The description of the present disclosure is only an embodiment for structural or functional explanation, the scope of the present disclosure should not be construed as limited by the embodiment described herein. In other words, since the embodiment can be modified in various ways and can have various forms, the scope of the present disclosure should be understood to include equivalents that can realize the technical idea. In addition, the objects or effects presented in the present specification does not mean that a specific embodiment should include all of them or only those effects, so the scope of the present disclosure should not be understood to be limited thereby.
Meanwhile, the meaning of the terms described in the present specification should be understood as follows.
The terms such as “first,” “second,” etc. are used to distinguish one component from another, and the scope of the present disclosure should not be limited by these terms. For example, a first component may be named a second component, and similarly, the second component may also be named the first component.
When a component is referred to as being “connected” to another component, it should be understood that it may be directly connected to the other component, but that other components may also exist between them. On the other hand, when a component is referred to be as being “directly connected” to another component, it should be understood that there are no other components between them. Meanwhile, other expressions that describe the relationship between components, such as “between” and “immediately between” or “adjacent to” and “directly adjacent to”, should be interpreted similarly.

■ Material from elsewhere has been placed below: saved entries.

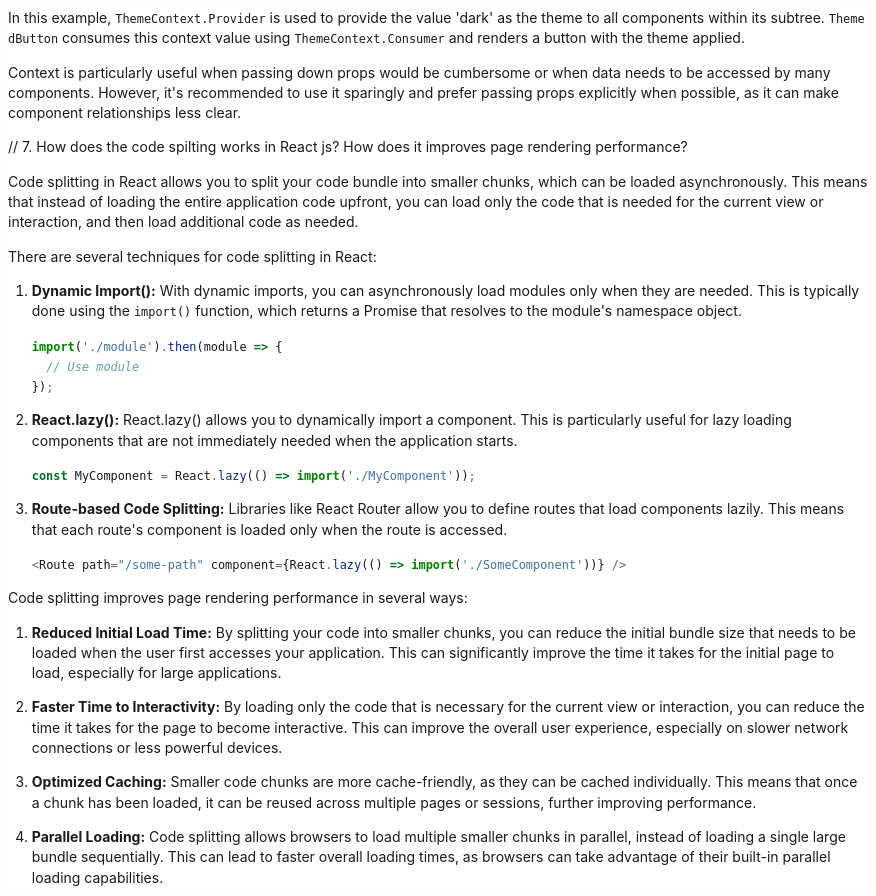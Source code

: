 In this example, `ThemeContext.Provider` is used to provide the value 'dark' as the theme to all components within its subtree. `ThemedButton` consumes this context value using `ThemeContext.Consumer` and renders a button with the theme applied.

Context is particularly useful when passing down props would be cumbersome or when data needs to be accessed by many components. However, it's recommended to use it sparingly and prefer passing props explicitly when possible, as it can make component relationships less clear.

// 7. How does the code spilting works in React js? How does it improves page rendering performance?

Code splitting in React allows you to split your code bundle into smaller chunks, which can be loaded asynchronously. This means that instead of loading the entire application code upfront, you can load only the code that is needed for the current view or interaction, and then load additional code as needed.

There are several techniques for code splitting in React:

1. **Dynamic Import():** With dynamic imports, you can asynchronously load modules only when they are needed. This is typically done using the `import()` function, which returns a Promise that resolves to the module's namespace object.

   ```javascript
   import('./module').then(module => {
     // Use module
   });
   ```

2. **React.lazy():** React.lazy() allows you to dynamically import a component. This is particularly useful for lazy loading components that are not immediately needed when the application starts.

   ```javascript
   const MyComponent = React.lazy(() => import('./MyComponent'));
   ```

3. **Route-based Code Splitting:** Libraries like React Router allow you to define routes that load components lazily. This means that each route's component is loaded only when the route is accessed.

   ```javascript
   <Route path="/some-path" component={React.lazy(() => import('./SomeComponent'))} />
   ```

Code splitting improves page rendering performance in several ways:

1. **Reduced Initial Load Time:** By splitting your code into smaller chunks, you can reduce the initial bundle size that needs to be loaded when the user first accesses your application. This can significantly improve the time it takes for the initial page to load, especially for large applications.

2. **Faster Time to Interactivity:** By loading only the code that is necessary for the current view or interaction, you can reduce the time it takes for the page to become interactive. This can improve the overall user experience, especially on slower network connections or less powerful devices.

3. **Optimized Caching:** Smaller code chunks are more cache-friendly, as they can be cached individually. This means that once a chunk has been loaded, it can be reused across multiple pages or sessions, further improving performance.

4. **Parallel Loading:** Code splitting allows browsers to load multiple smaller chunks in parallel, instead of loading a single large bundle sequentially. This can lead to faster overall loading times, as browsers can take advantage of their built-in parallel loading capabilities.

Singular expressions should be understood to include plural expressions unless the context clearly indicates otherwise, and terms such as “include” or “have” are intended to designate that the presence of a feature, number, step, operation, component, part, or combination thereof, and should be understood as not excluding in advance the possibility of the presence or addition of one or more other features, numbers, steps, operations, components, parts, or combinations thereof.
For each step, identification codes (e.g., a, b, c, etc.) are used for convenience of explanation. The identification codes do not describe the order of steps, and the steps may occur in any order other than that specified unless the context clearly indicates a specific order. That is, the steps may occur in the same order as specified, may be performed substantially simultaneously, or may be performed in the opposite order.
All terms used herein, unless otherwise defined, have the same meaning as commonly understood by a person of ordinary skill in the field to which the present disclosure pertains. The terms defined in commonly used dictionaries should be interpreted as consistent with the their meaning in the context of the related art, and are not to be interpreted as having an idealized or unduly formal meaning unless expressly defined in the present specification.
Hereinafter, with reference to the accompanying drawings, preferred embodiments of the present disclosure will be described in more detail. In the description of the present disclosure, the same reference numerals are used for the same components in the drawings, and redundant descriptions of the same components are omitted.
Recently, the field of hardware-based artificial neural network technology has necessitated ultra-low power consumption and high energy efficiency for processing massive amounts of data. A hardware-based SNN capable of low-power operation requires neuron circuits for spike operation.
In the present disclosure, a neuron circuit using the low-power and high-integration characteristics of nano electromechanical relay switches will be proposed.
Referring to
In a spiking neural network (SNN) device, a single neuron processes information from multiple inputs to generate a single spike output signal, which is then transmitted to the next neuron. At this point, the spike is generated when the accumulated signal inputted from a previous stage exceeds a predetermined potential. A neuron's spike generation probability increases with excitatory inputs and decreases with inhibitory inputs. To implement this in hardware, an integrate & fire (IF) circuit that performs the same role as a neuron is required.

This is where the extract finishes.